Le marathon de Longueuil passe juste devant chez-moi et un ami qui y participait s’est arrêté pour boire. Il m’a demandé lui aussi si les courses me manquaient et, honnêtement, à le voir courir avec la foule et l’ambiance de compétition, ça ne me tentait pas du tout et ça ne me tente d’ailleurs toujours pas. Bromont c’est comme une réunion de famille et il n’y a pas trop de monde une fois qu’on est dans la montagne.
Après 10 mois d’arrêt, est-ce que la reprise a été difficile?
C’est à peu près comme je m’en souvenais. Reprendre la course à pied c’est pénible et c’est resté pénible. Ce que j’ai retrouvé le plus vite, c’est le plaisir de courir pour aucune autre raison que de sortir et de prendre l’air. Je n’ai plus de montre maintenant, je cours et quand je suis arrivé, je suis arrivé. Je n’ai pas d’idée de la distance parcourue ni du temps que ça m’a pris.

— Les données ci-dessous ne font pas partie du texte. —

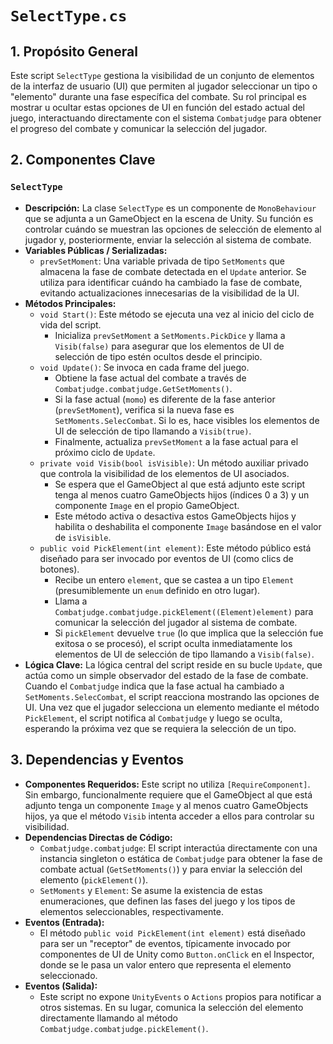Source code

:# `SelectType.cs`

## 1. Propósito General
Este script `SelectType` gestiona la visibilidad de un conjunto de elementos de la interfaz de usuario (UI) que permiten al jugador seleccionar un tipo o "elemento" durante una fase específica del combate. Su rol principal es mostrar u ocultar estas opciones de UI en función del estado actual del juego, interactuando directamente con el sistema `Combatjudge` para obtener el progreso del combate y comunicar la selección del jugador.

## 2. Componentes Clave

### `SelectType`
- **Descripción:** La clase `SelectType` es un componente de `MonoBehaviour` que se adjunta a un GameObject en la escena de Unity. Su función es controlar cuándo se muestran las opciones de selección de elemento al jugador y, posteriormente, enviar la selección al sistema de combate.
- **Variables Públicas / Serializadas:**
    - `prevSetMoment`: Una variable privada de tipo `SetMoments` que almacena la fase de combate detectada en el `Update` anterior. Se utiliza para identificar cuándo ha cambiado la fase de combate, evitando actualizaciones innecesarias de la visibilidad de la UI.
- **Métodos Principales:**
    - `void Start()`: Este método se ejecuta una vez al inicio del ciclo de vida del script.
        - Inicializa `prevSetMoment` a `SetMoments.PickDice` y llama a `Visib(false)` para asegurar que los elementos de UI de selección de tipo estén ocultos desde el principio.
    - `void Update()`: Se invoca en cada frame del juego.
        - Obtiene la fase actual del combate a través de `Combatjudge.combatjudge.GetSetMoments()`.
        - Si la fase actual (`momo`) es diferente de la fase anterior (`prevSetMoment`), verifica si la nueva fase es `SetMoments.SelecCombat`. Si lo es, hace visibles los elementos de UI de selección de tipo llamando a `Visib(true)`.
        - Finalmente, actualiza `prevSetMoment` a la fase actual para el próximo ciclo de `Update`.
    - `private void Visib(bool isVisible)`: Un método auxiliar privado que controla la visibilidad de los elementos de UI asociados.
        - Se espera que el GameObject al que está adjunto este script tenga al menos cuatro GameObjects hijos (índices 0 a 3) y un componente `Image` en el propio GameObject.
        - Este método activa o desactiva estos GameObjects hijos y habilita o deshabilita el componente `Image` basándose en el valor de `isVisible`.
    - `public void PickElement(int element)`: Este método público está diseñado para ser invocado por eventos de UI (como clics de botones).
        - Recibe un entero `element`, que se castea a un tipo `Element` (presumiblemente un `enum` definido en otro lugar).
        - Llama a `Combatjudge.combatjudge.pickElement((Element)element)` para comunicar la selección del jugador al sistema de combate.
        - Si `pickElement` devuelve `true` (lo que implica que la selección fue exitosa o se procesó), el script oculta inmediatamente los elementos de UI de selección de tipo llamando a `Visib(false)`.
- **Lógica Clave:**
    La lógica central del script reside en su bucle `Update`, que actúa como un simple observador del estado de la fase de combate. Cuando el `Combatjudge` indica que la fase actual ha cambiado a `SetMoments.SelecCombat`, el script reacciona mostrando las opciones de UI. Una vez que el jugador selecciona un elemento mediante el método `PickElement`, el script notifica al `Combatjudge` y luego se oculta, esperando la próxima vez que se requiera la selección de un tipo.

## 3. Dependencias y Eventos
- **Componentes Requeridos:** Este script no utiliza `[RequireComponent]`. Sin embargo, funcionalmente requiere que el GameObject al que está adjunto tenga un componente `Image` y al menos cuatro GameObjects hijos, ya que el método `Visib` intenta acceder a ellos para controlar su visibilidad.
- **Dependencias Directas de Código:**
    - `Combatjudge.combatjudge`: El script interactúa directamente con una instancia singleton o estática de `Combatjudge` para obtener la fase de combate actual (`GetSetMoments()`) y para enviar la selección del elemento (`pickElement()`).
    - `SetMoments` y `Element`: Se asume la existencia de estas enumeraciones, que definen las fases del juego y los tipos de elementos seleccionables, respectivamente.
- **Eventos (Entrada):**
    - El método `public void PickElement(int element)` está diseñado para ser un "receptor" de eventos, típicamente invocado por componentes de UI de Unity como `Button.onClick` en el Inspector, donde se le pasa un valor entero que representa el elemento seleccionado.
- **Eventos (Salida):**
    - Este script no expone `UnityEvents` o `Actions` propios para notificar a otros sistemas. En su lugar, comunica la selección del elemento directamente llamando al método `Combatjudge.combatjudge.pickElement()`.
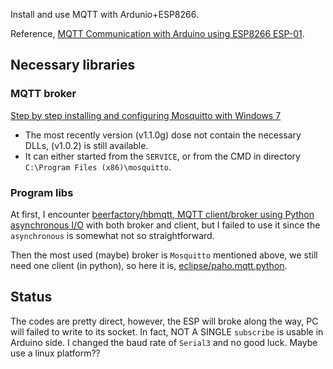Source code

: Install and use MQTT with Ardunio+ESP8266.


Reference, [MQTT Communication with Arduino using ESP8266 ESP-01](https://sonyarouje.com/2016/03/15/mqtt-communication-with-arduino-using-esp8266-esp-01/).

## Necessary libraries

### MQTT broker

[Step by step installing and configuring Mosquitto with Windows 7](https://sivatechworld.wordpress.com/2015/06/11/step-by-step-installing-and-configuring-mosquitto-with-windows-7/)

* The most recently version (v1.1.0g) dose not contain the necessary DLLs, (v1.0.2) is still available.
* It can either started from the `SERVICE`, or from the CMD in directory `C:\Program Files (x86)\mosquitto`.

### Program libs

At first, I encounter [beerfactory/hbmqtt, MQTT client/broker using Python asynchronous I/O](https://github.com/beerfactory/hbmqtt) with both broker and client, but I failed to use it since the `asynchronous` is somewhat not so straightforward.

Then the most used (maybe) broker is `Mosquitto` mentioned above, we still need one client (in python), so here it is, [eclipse/paho.mqtt.python](https://github.com/eclipse/paho.mqtt.python).

## Status

The codes are pretty direct, however, the ESP will broke along the way, PC will failed to write to its socket. In fact, NOT A SINGLE `subscribe` is usable in Arduino side. I changed the baud rate of `Serial3` and no good luck. Maybe use a linux platform??

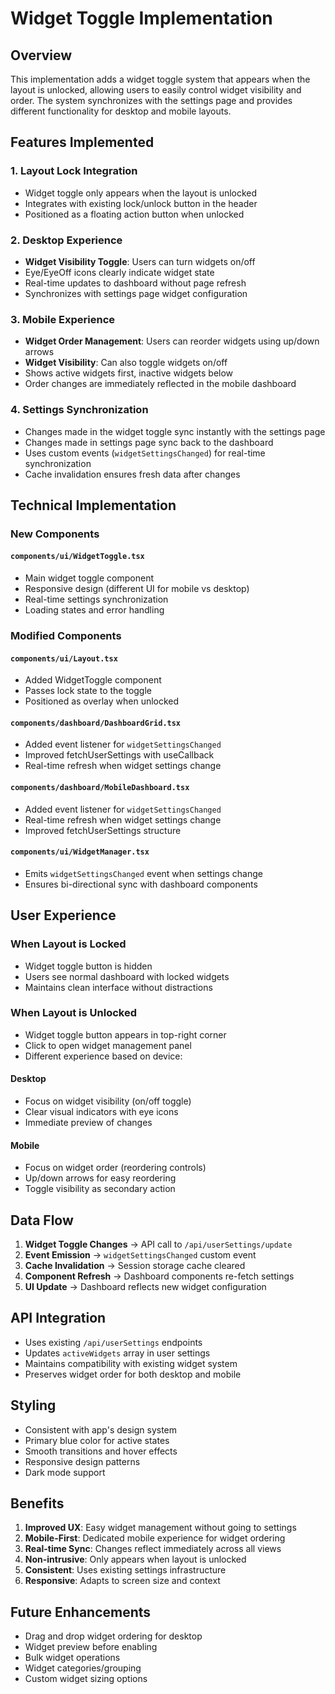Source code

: # Widget Toggle Implementation

## Overview

This implementation adds a widget toggle system that appears when the layout is unlocked, allowing users to easily control widget visibility and order. The system synchronizes with the settings page and provides different functionality for desktop and mobile layouts.

## Features Implemented

### 1. Layout Lock Integration
- Widget toggle only appears when the layout is unlocked
- Integrates with existing lock/unlock button in the header
- Positioned as a floating action button when unlocked

### 2. Desktop Experience
- **Widget Visibility Toggle**: Users can turn widgets on/off
- Eye/EyeOff icons clearly indicate widget state
- Real-time updates to dashboard without page refresh
- Synchronizes with settings page widget configuration

### 3. Mobile Experience
- **Widget Order Management**: Users can reorder widgets using up/down arrows
- **Widget Visibility**: Can also toggle widgets on/off
- Shows active widgets first, inactive widgets below
- Order changes are immediately reflected in the mobile dashboard

### 4. Settings Synchronization
- Changes made in the widget toggle sync instantly with the settings page
- Changes made in settings page sync back to the dashboard
- Uses custom events (`widgetSettingsChanged`) for real-time synchronization
- Cache invalidation ensures fresh data after changes

## Technical Implementation

### New Components

#### `components/ui/WidgetToggle.tsx`
- Main widget toggle component
- Responsive design (different UI for mobile vs desktop)
- Real-time settings synchronization
- Loading states and error handling

### Modified Components

#### `components/ui/Layout.tsx`
- Added WidgetToggle component
- Passes lock state to the toggle
- Positioned as overlay when unlocked

#### `components/dashboard/DashboardGrid.tsx`
- Added event listener for `widgetSettingsChanged`
- Improved fetchUserSettings with useCallback
- Real-time refresh when widget settings change

#### `components/dashboard/MobileDashboard.tsx`
- Added event listener for `widgetSettingsChanged`
- Real-time refresh when widget settings change
- Improved fetchUserSettings structure

#### `components/ui/WidgetManager.tsx`
- Emits `widgetSettingsChanged` event when settings change
- Ensures bi-directional sync with dashboard components

## User Experience

### When Layout is Locked
- Widget toggle button is hidden
- Users see normal dashboard with locked widgets
- Maintains clean interface without distractions

### When Layout is Unlocked
- Widget toggle button appears in top-right corner
- Click to open widget management panel
- Different experience based on device:

#### Desktop
- Focus on widget visibility (on/off toggle)
- Clear visual indicators with eye icons
- Immediate preview of changes

#### Mobile
- Focus on widget order (reordering controls)
- Up/down arrows for easy reordering
- Toggle visibility as secondary action

## Data Flow

1. **Widget Toggle Changes** → API call to `/api/userSettings/update`
2. **Event Emission** → `widgetSettingsChanged` custom event
3. **Cache Invalidation** → Session storage cache cleared
4. **Component Refresh** → Dashboard components re-fetch settings
5. **UI Update** → Dashboard reflects new widget configuration

## API Integration

- Uses existing `/api/userSettings` endpoints
- Updates `activeWidgets` array in user settings
- Maintains compatibility with existing widget system
- Preserves widget order for both desktop and mobile

## Styling

- Consistent with app's design system
- Primary blue color for active states
- Smooth transitions and hover effects
- Responsive design patterns
- Dark mode support

## Benefits

1. **Improved UX**: Easy widget management without going to settings
2. **Mobile-First**: Dedicated mobile experience for widget ordering
3. **Real-time Sync**: Changes reflect immediately across all views
4. **Non-intrusive**: Only appears when layout is unlocked
5. **Consistent**: Uses existing settings infrastructure
6. **Responsive**: Adapts to screen size and context

## Future Enhancements

- Drag and drop widget ordering for desktop
- Widget preview before enabling
- Bulk widget operations
- Widget categories/grouping
- Custom widget sizing options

Considères-tu être revenu à ta forme d’origine?
Je ne pense pas. Je l’ai vu avec Bromont, ç’a été quand même relativement difficile. Mais je n’ai pas trop perdu les adaptations que mon corps avait subies au cours des longues années d’entraînement. Ce n’est pas 10 mois d’arrêt qui ont fait disparaître tout ça. Si je m’y mettais de manière un peu plus intensive, probablement que je reviendrais au niveau d’avant, mais je n’ai aucune intention de faire ça.
Comment s’est déroulé ton 160 km au Bromont Ultra ?
Je savais à quoi m’attendre, mais aussi qu’il allait m’arriver quelque chose qui n’est jamais arrivé avant et ça n’a pas raté. Je suis arrivé au bout principalement à cause de mon expérience. Durant mon arrêt, je n’ai pas idéalisé le sport, je n’ai donc pas été surpris ni en bien ni en mal. J’en referais d’autres à un moment donné ou peut-être pas. J’ai récupéré de Bromont en deux ou trois jours seulement, le corps a une très bonne mémoire.
Sentais-tu une pression de performer avant ton arrêt?
Je n’avais jamais de pression de performance avant parce que je ne visais jamais les premières places. Ça m’est arrivé seulement pour les courses où il y avait relativement peu de concurrents. Ce que j’avais, c’était la pression de communiquer. J’ai coupé non seulement la course, mais également les réseaux sociaux. Maintenant, je cours juste pour moi.
Ton retrait des réseaux sociaux a donc été bénéfique ?
Ça m’a fait du bien de me déconnecter de tout ça. J’avais acquis une certaine visibilité, mais on est beaucoup à courir et à publiciser ce que l’on fait sur les réseaux sociaux pour des raisons qui sont quand même un peu obscures. Ce n’est qu’un loisir, qu’on court ou non, ça n’a absolument aucune importance. C’est pour ça que j’ai été un peu étonné de voir que les gens s’attendaient à ce que je continue de courir, alors que je n’avais jamais rien promis. Et quand je me remets à courir, ça suscite beaucoup d’intérêt. Les gens prennent vraiment ça à cœur la course à pied.
Quelle est ta lecture de l’évolution de la discipline, notamment avec une toute nouvelle génération de coureurs d’ici qui s’illustrent un peu partout?
J. R. : Je trouve que la notion de performance dans les ultras est totalement inintéressante. Le défi, c’est de s’entraîner pendant plusieurs années, de prendre le départ et d’essayer de finir. Si tu finis, tant mieux, si tu ne finis pas, ce n’est pas grave. Après, je ne pense pas que de le faire en 20 heures ou 40 heures fait une différence. On parle plus de ceux qui vont vite, mais ça ne m’allume absolument pas.
As-tu un autre projet de livre?
J’ai vraiment aimé l’écriture. Pour l’instant, je n’accomplis rien qui mérite que j’écrive sur quoi que ce soit. Si je voulais écrire, ce serait de la fiction, mais je ne sais pas si c’est dans mes cordes. Pour l’instant, la priorité et l’intérêt ne sont pas là, même si j’y pense, car l’écriture va toujours me travailler. Dans 5 ou 10 ans, si j’ai assez d’histoires reliées à la course à pied, je pourrais faire un second volume.